Birreria Paradiso photo

Editorial Review

Brews You Can Use

By Tom Sietsema
The Washington Post Magazine
Sunday, April 9, 2006

It's hot, and I'm parched. "I'll try a Hefeweizen, please."

Minutes later, with the kind of ceremony typically reserved for a wine order, my waiter plunges the head of a beer bottle deep into a tall glass, gracefully pulling up the bottle of fruity wheat ale as its golden contents fill the narrow space. When the bottle is nearly empty, the server tips it upright and gives the flask a quick shake, "to rouse the yeast," he cheerfully explains. The resulting foam is artfully swirled atop the surface of the beer in the glass, as if the cool brew were a cappuccino.
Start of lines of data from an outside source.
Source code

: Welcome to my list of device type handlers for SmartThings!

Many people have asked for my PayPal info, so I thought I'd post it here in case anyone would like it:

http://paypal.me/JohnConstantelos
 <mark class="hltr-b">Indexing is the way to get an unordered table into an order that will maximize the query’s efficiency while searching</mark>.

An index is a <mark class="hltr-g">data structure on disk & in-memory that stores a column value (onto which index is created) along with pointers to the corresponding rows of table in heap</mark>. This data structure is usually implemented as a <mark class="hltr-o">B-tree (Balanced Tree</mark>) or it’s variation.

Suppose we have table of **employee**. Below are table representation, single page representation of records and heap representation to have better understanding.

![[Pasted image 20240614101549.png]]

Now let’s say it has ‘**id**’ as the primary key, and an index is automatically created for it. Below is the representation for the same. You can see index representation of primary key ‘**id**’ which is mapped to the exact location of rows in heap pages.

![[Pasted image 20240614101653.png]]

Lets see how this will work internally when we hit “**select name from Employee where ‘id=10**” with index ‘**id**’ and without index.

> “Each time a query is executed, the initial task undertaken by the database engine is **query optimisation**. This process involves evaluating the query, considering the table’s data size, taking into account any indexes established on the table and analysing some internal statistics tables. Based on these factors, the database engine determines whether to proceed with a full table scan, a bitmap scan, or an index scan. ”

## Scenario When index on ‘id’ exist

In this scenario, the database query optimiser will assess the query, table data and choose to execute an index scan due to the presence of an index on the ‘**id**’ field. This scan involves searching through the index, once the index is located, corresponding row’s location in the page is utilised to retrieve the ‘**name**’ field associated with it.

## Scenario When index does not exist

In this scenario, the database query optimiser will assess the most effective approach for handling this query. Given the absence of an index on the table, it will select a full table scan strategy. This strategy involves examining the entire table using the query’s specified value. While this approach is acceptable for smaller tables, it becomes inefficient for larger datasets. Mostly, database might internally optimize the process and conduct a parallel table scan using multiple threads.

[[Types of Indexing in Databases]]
I've long enjoyed pie-eating at Pizzeria Paradiso, both the tiny original in Dupont Circle and the larger spinoff in Georgetown. These days, I like the latter more than ever. In February, owner Ruth Gresser took advantage of the younger Paradiso's additional space -- a basement dining room used mostly for parties -- to give her customers more of what she saw they were drinking: beer. She tapped Thor Cheston, one of her managers and a self-described "beer nerd," to draw up a list of great beers and see that the 100 or so brews, 17 of which are on tap, were properly presented in the nearly 50-seat Birreria Paradiso .

Frankly, I prefer drinking (and eating) upstairs, where sunlight pours through the windows by day and the massive, wood-burning pizza oven serves as a focal point. While the birreria counts some charms -- a fireplace, a stone-fronted bar, wood beams overhead -- it looks like a suburban rec room pretending to be a tavern. Yet the enthusiasm of the youthful staff and the moderate tabs make up for its deficiencies.

So do the voluminous suds. "I wanted to treat beer with the same respect wine gets," says Cheston. So he assembled a worldly collection of his favorite lagers, ales and stouts, and found the proper glassware to serve them in. Belgian brews are poured into tulip-shaped glasses, while hearty stouts land in snifters. Cheston also began offering flights of his liquid attractions -- in this case, a trio of 5 1/2-ounce samples of draft beer. My favorite tour brought together three American-crafted microbrews: Delaware's golden-hued Dogfish Head, tasting subtly of caramel; New York's spicy and spritzy Hennepin; and California's root beer-colored Old Rasputin Russian Imperial stout, which smacked of both chocolate and coffee. The $8 flight made for a cheap lesson: Beer is complex. Beer is a friend to food. Beer is more than something you should knock back at a ballpark or in front of a bowl of Doritos.

You'll want something to chase your brew, of course. The menu in the birreria is identical to the one offered on the ground floor: a handful of flossy salads and sturdy sandwiches, 10 or so pizzas and a sheet with several daily specials.

The pizzas start with chewy, yeasty and heat-singed crusts, bases improved by their quality toppings. "Bottarga" comes with sweet chunks of tomato, garlic and dried tuna roe, and a white center that appears to be melted mozzarella but turns out to be a soft-cooked egg; poke the little mound with your fork, and its yolk trickles out, tinting and enriching the crust. "Siciliana" finds a colorful garden of vegetables -- ringlets of red onion, red pepper, thinly shaved eggplant -- on its pillowy crust. A recent special of capers, herb sauce and mussels in their shells would have been improved by fresher seafood. You can also come up with your own combination. Or try a sandwich, the best of which pairs full-flavored lamb with a good roll and a garnish of pickled vegetables.